Q&A 13 November 2017

Q: I am about to complete a tax return for my self-managed fund. What guidance can you give on claiming tax deductions?

A: Investing through an SMSF can be very tax effective, but that doesn’t mean anything goes.

In principle, claiming tax deductions for your SMSF should be easy. If your fund spends money on an expense directly related to generating taxable income for the fund, that expense is generally deductible. But in practice things can be much less straightforward.

Let’s say you take a trip interstate to visit an investment property. Can you claim the costs?
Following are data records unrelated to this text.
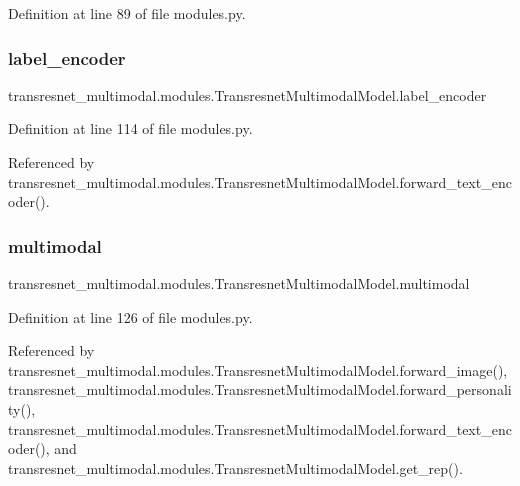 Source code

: Definition at line 89 of file modules.\+py.

\mbox{\label{classtransresnet__multimodal_1_1modules_1_1TransresnetMultimodalModel_a4362c115b423401d6a4a7f0becd101ff}} 
\subsubsection{\texorpdfstring{label\+\_\+encoder}{label\_encoder}}
{\footnotesize\ttfamily transresnet\+\_\+multimodal.\+modules.\+Transresnet\+Multimodal\+Model.\+label\+\_\+encoder}



Definition at line 114 of file modules.\+py.



Referenced by transresnet\+\_\+multimodal.\+modules.\+Transresnet\+Multimodal\+Model.\+forward\+\_\+text\+\_\+encoder().

\mbox{\label{classtransresnet__multimodal_1_1modules_1_1TransresnetMultimodalModel_a91db0743a901b988b167dc903da9da5a}} 
\subsubsection{\texorpdfstring{multimodal}{multimodal}}
{\footnotesize\ttfamily transresnet\+\_\+multimodal.\+modules.\+Transresnet\+Multimodal\+Model.\+multimodal}



Definition at line 126 of file modules.\+py.



Referenced by transresnet\+\_\+multimodal.\+modules.\+Transresnet\+Multimodal\+Model.\+forward\+\_\+image(), transresnet\+\_\+multimodal.\+modules.\+Transresnet\+Multimodal\+Model.\+forward\+\_\+personality(), transresnet\+\_\+multimodal.\+modules.\+Transresnet\+Multimodal\+Model.\+forward\+\_\+text\+\_\+encoder(), and transresnet\+\_\+multimodal.\+modules.\+Transresnet\+Multimodal\+Model.\+get\+\_\+rep().

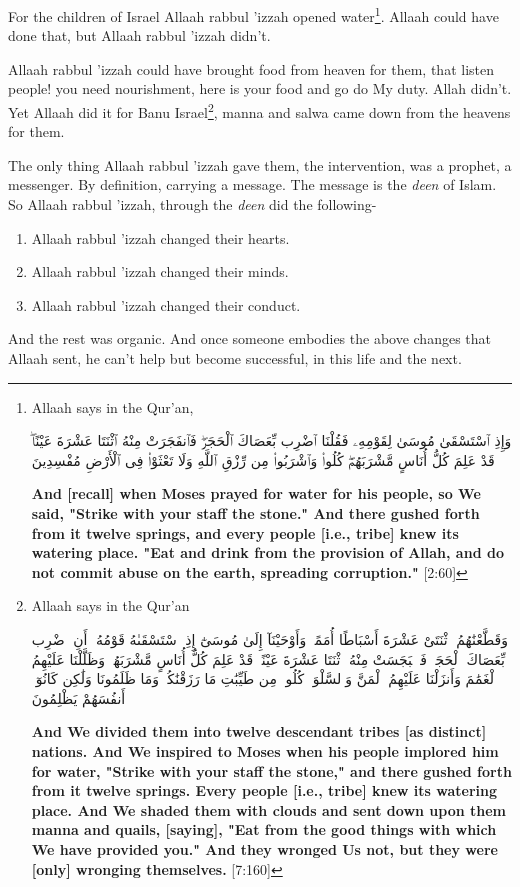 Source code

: {For the children of Israel Allaah rabbul 'izzah opened water\footnote{Allaah says in the Qur'an, 

\begin{center}  
\begin{RLtext}  
    وَإِذِ ٱسْتَسْقَىٰ مُوسَىٰ لِقَوْمِهِۦ فَقُلْنَا ٱضْرِب بِّعَصَاكَ ٱلْحَجَرَۖ فَٱنفَجَرَتْ مِنْهُ ٱثْنَتَا عَشْرَةَ عَيْنًاۖ قَدْ عَلِمَ كُلُّ أُنَاسٍ مَّشْرَبَهُمْۖ كُلُوا۟ وَٱشْرَبُوا۟ مِن رِّزْقِ ٱللَّهِ وَلَا تَعْثَوْا۟ فِى 
    ٱلْأَرْضِ مُفْسِدِينَ
\end{RLtext}
\end{center}
\textbf{And [recall] when Moses prayed for water for his people, so We said, "Strike with your staff the stone." And there gushed forth from it twelve springs, and every people [i.e., tribe] knew its watering place. "Eat and drink from the provision of Allah, and do not commit abuse on the earth, spreading corruption."} [2:60]
}. Allaah could have done that, but Allaah rabbul 'izzah didn’t.

Allaah rabbul 'izzah could have brought food from heaven for them, that listen people! you need nourishment, here is your food and go do My duty. Allah didn’t. Yet Allaah did it for Banu Israel\footnote{Allaah says in the Qur'an
\begin{center}
    \begin{RLtext}
        وَقَطَّعْنَٰهُمُ ٱثْنَتَىْ عَشْرَةَ أَسْبَاطًا أُمَمًاۚ وَأَوْحَيْنَآ إِلَىٰ مُوسَىٰٓ إِذِ ٱسْتَسْقَىٰهُ قَوْمُهُۥٓ أَنِ ٱضْرِب بِّعَصَاكَ ٱلْحَجَرَۖ فَٱنۢبَجَسَتْ مِنْهُ ٱثْنَتَا عَشْرَةَ عَيْنًاۖ قَدْ عَلِمَ كُلُّ أُنَاسٍ مَّشْرَبَهُمْۚ وَظَلَّلْنَا عَلَيْهِمُ ٱلْغَمَٰمَ وَأَنزَلْنَا عَلَيْهِمُ ٱلْمَنَّ وَٱلسَّلْوَىٰۖ كُلُوا۟ مِن طَيِّبَٰتِ مَا رَزَقْنَٰكُمْۚ وَمَا ظَلَمُونَا وَلَٰكِن كَانُوٓا۟ أَنفُسَهُمْ يَظْلِمُونَ 
    \end{RLtext}
\end{center}
\textbf{And We divided them into twelve descendant tribes [as distinct] nations. And We inspired to Moses when his people implored him for water, "Strike with your staff the stone," and there gushed forth from it twelve springs. Every people [i.e., tribe] knew its watering place. And We shaded them with clouds and sent down upon them manna and quails, [saying], "Eat from the good things with which We have provided you." And they wronged Us not, but they were [only] wronging themselves.} [7:160]
}, manna and salwa came down from the heavens for them. 

The only thing Allaah rabbul 'izzah gave them, the intervention, was a prophet, a messenger. By definition, carrying a message. The message is the \textit{deen} of Islam. So Allaah rabbul 'izzah, through the \textit{deen} did the following-
\begin{enumerate}[label=\roman *.]
    \item Allaah rabbul 'izzah changed their hearts.
    \item Allaah rabbul 'izzah changed their minds.
    \item Allaah rabbul 'izzah changed their conduct.
\end{enumerate}
And the rest was organic. And once someone embodies the above changes that Allaah sent, he can’t help but become successful, in this life and the next.

}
What about a course in online share trading?

Here’s a quick guide to the expenses you can and can’t claim — and how to tell the difference.
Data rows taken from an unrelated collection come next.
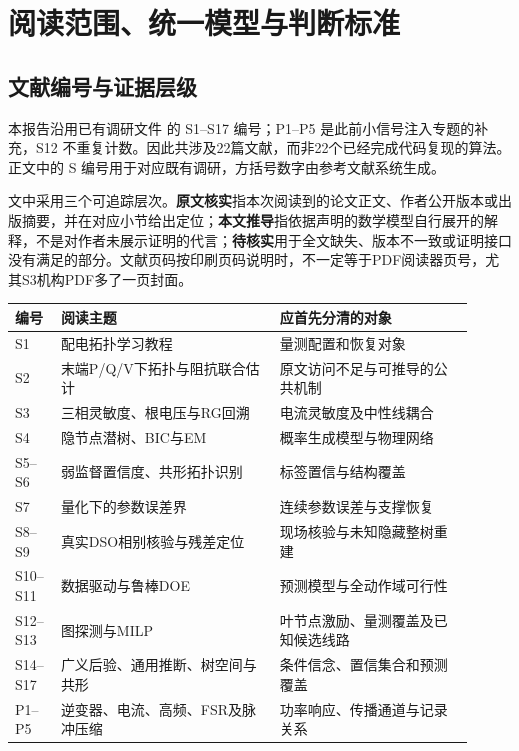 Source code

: \section{阅读范围、统一模型与判断标准}
\subsection{文献编号与证据层级}
本报告沿用已有调研文件  的 S1--S17 编号；P1--P5 是此前小信号注入专题的补充，S12 不重复计数。因此共涉及22篇文献，而非22个已经完成代码复现的算法。正文中的 S 编号用于对应既有调研，方括号数字由参考文献系统生成。

文中采用三个可追踪层次。\textbf{原文核实}指本次阅读到的论文正文、作者公开版本或出版摘要，并在对应小节给出定位；\textbf{本文推导}指依据声明的数学模型自行展开的解释，不是对作者未展示证明的代言；\textbf{待核实}用于全文缺失、版本不一致或证明接口没有满足的部分。文献页码按印刷页码说明时，不一定等于PDF阅读器页号，尤其S3机构PDF多了一页封面。

\begin{longtable}{p{0.08\linewidth}p{0.44\linewidth}p{0.39\linewidth}}
\toprule 编号 & 阅读主题 & 应首先分清的对象\\\midrule\endhead
S1 & 配电拓扑学习教程 & 量测配置和恢复对象\\
S2 & 末端P/Q/V下拓扑与阻抗联合估计 & 原文访问不足与可推导的公共机制\\
S3 & 三相灵敏度、根电压与RG回溯 & 电流灵敏度及中性线耦合\\
S4 & 隐节点潜树、BIC与EM & 概率生成模型与物理网络\\
S5--S6 & 弱监督置信度、共形拓扑识别 & 标签置信与结构覆盖\\
S7 & 量化下的参数误差界 & 连续参数误差与支撑恢复\\
S8--S9 & 真实DSO相别核验与残差定位 & 现场核验与未知隐藏整树重建\\
S10--S11 & 数据驱动与鲁棒DOE & 预测模型与全动作域可行性\\
S12--S13 & 图探测与MILP & 叶节点激励、量测覆盖及已知候选线路\\
S14--S17 & 广义后验、通用推断、树空间与共形 & 条件信念、置信集合和预测覆盖\\
P1--P5 & 逆变器、电流、高频、FSR及脉冲压缩 & 功率响应、传播通道与记录关系\\
\bottomrule
\end{longtable}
What you can definitely claim

The Australian Taxation Office says an SMSF can deduct any losses or outgoings incurred in earning taxable income, including carrying on a business. That means you can generally claim:

  • your accountant and investment adviser’s fees;
  • the cost of your yearly audit;
  • actuarial fees;
  • administrative and investment costs, such as bank charges, insurance premiums, investment property expenses and brokerage costs;
  • the cost of updating your trust deed to make sure it is compliant; and
  • life insurance premiums.

What you may be able to claim

Some expenses aren’t so black and white – that interstate trip to check on your investment property, for example. Can you claim the cost of your flights and hire car?

The answer is likely to be yes, as long as you can prove the trip was necessary and you keep detailed records and the expenditure was incurred before 1 July 2017. If any part of the trip is for personal reasons, you’ll need to split the costs into deductible and non-deductible portions.

As announced in the 2017 Federal Budget, from 1 July 2017 all travel expenditure relating to residential investment properties, including inspecting and maintaining residential investment properties will no longer be deductible.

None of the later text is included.